Biden served with Reid in the Senate for two decades and worked with him for eight years when Biden was vice president.
Along with Obama, Elder M. Russell Ballard, a senior apostle in the Church of Jesus Christ of Latter-day Saints, will speak at the 2,000-seat concert hall about Reid’s 60 years in the Mormon faith. Vice President Kamala Harris also will attend.
“These are not only some of the most consequential leaders of our time — they are also some of Harry’s best friends,” Reid’s wife of 62 years, Landra Reid, said in a statement announcing plans for the Smith Center for the Performing Arts event. “Harry loved every minute of his decades working with these leaders and the incredible things they accomplished together.”
Reid’s daughter and four sons also are scheduled to speak.
Obama, in a letter to Reid before his death, recalled their close relationship, their different backgrounds and Reid’s climb from an impoverished former gold mining town of Searchlight in the Mojave Desert to leadership in Congress.
“Not bad for a skinny, poor kid from Searchlight,” Obama wrote. “I wouldn’t have been president had it not been for your encouragement and support, and I wouldn’t have got most of what I got done without your skill and determination.”
Reid served for 34 years in Washington and led the Senate through a crippling recession and the Republican takeover of the House after the 2010 elections.
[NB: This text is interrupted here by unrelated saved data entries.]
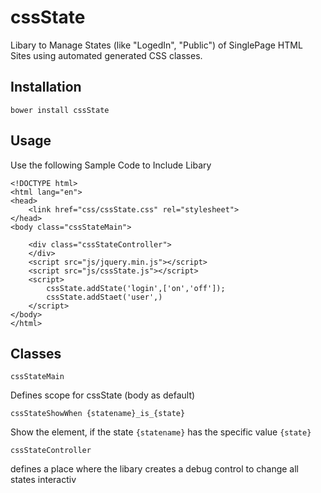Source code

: # cssState


Libary to Manage States (like "LogedIn", "Public") of SinglePage HTML Sites using automated generated CSS classes.


## Installation

    bower install cssState

## Usage

Use the following Sample Code to Include Libary

    <!DOCTYPE html>
    <html lang="en">
    <head>
        <link href="css/cssState.css" rel="stylesheet">
    </head>
    <body class="cssStateMain">

        <div class="cssStateController">
        </div>
        <script src="js/jquery.min.js"></script>
        <script src="js/cssState.js"></script>
        <script>
            cssState.addState('login',['on','off']);
            cssState.addStaet('user',)
        </script>
    </body>
    </html>

## Classes

    cssStateMain

Defines scope for cssState (body as default)

    cssStateShowWhen {statename}_is_{state}

Show the element, if the state `{statename}`  has the specific  value `{state}`

    cssStateController

defines a place where the libary creates a debug control to change all states interactiv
He muscled Obama’s signature health care act through the Senate; blocked plans for a national nuclear waste repository in the Nevada desert; authored a 1986 bill that created Great Basin National Park; and was credited with helping casino company MGM Mirage get financial backing to complete a multibillion-dollar project on the Strip during the Great Recession.
Harry Mason Reid hitchhiked 64 kilometers to high school and was an amateur boxer before he was elected to the Nevada state Assembly at age 28. He had graduated from Utah State University and worked nights as a U.S. Capitol police officer while attending George Washington University Law School in Washington.
In 1970, at age 30, he was elected state lieutenant governor with Democratic Gov. Mike O’Callaghan. Reid was elected to the House in 1982 and the Senate in 1986.
He built a political machine in Nevada that for years helped Democrats win key elections. When he retired in 2016 after an exercise accident at home left him blind in one eye, he picked former Nevada Attorney General Catherine Cortez Masto to replace him.
Cortez Masto became the first woman from Nevada and the first Latina ever elected to the U.S. Senate.
“Most of all, you’ve been a good friend,” Obama told Reid in his letter. “As different as we are, I think we both saw something of ourselves in each other — a couple of outsiders who had defied the odds and knew how to take a punch and cared about the little guy.”
Singer-songwriter and environmentalist Carole King, and Brandon Flowers, lead singer of the Las Vegas-based rock band The Killers, are scheduled to perform during the memorial.
“The thought of having Carole King performing in Harry’s honor is a tribute truly beyond words,” Landra Reid said in her statement.
Flowers, a longtime friend, shares the Reids’ Latter-day Saints faith and has been a headliner at events including a Lake Tahoe Summit that Harry Reid founded in 1997 to draw attention to the ecology of the lake, and the National Clean Energy Summit that Reid helped launch in 2008 in Las Vegas.
Among other songs, Flowers was scheduled to sing the Nevada state anthem, Home Means Nevada.
Stephen J. Cloobeck, a close family friend and founder and former chief executive of a Las Vegas-based timeshare company, said he was sponsoring a gathering Friday for several hundred former Reid congressional staffers at the Bellagio resort on the Las Vegas Strip.
Those flying to Las Vegas will arrive at the newly renamed Harry Reid International Airport. It was formerly named for Pat McCarran, a former Democratic U.S. senator from Nevada who once owned the airfield and whose legacy is clouded by racism and antisemitism.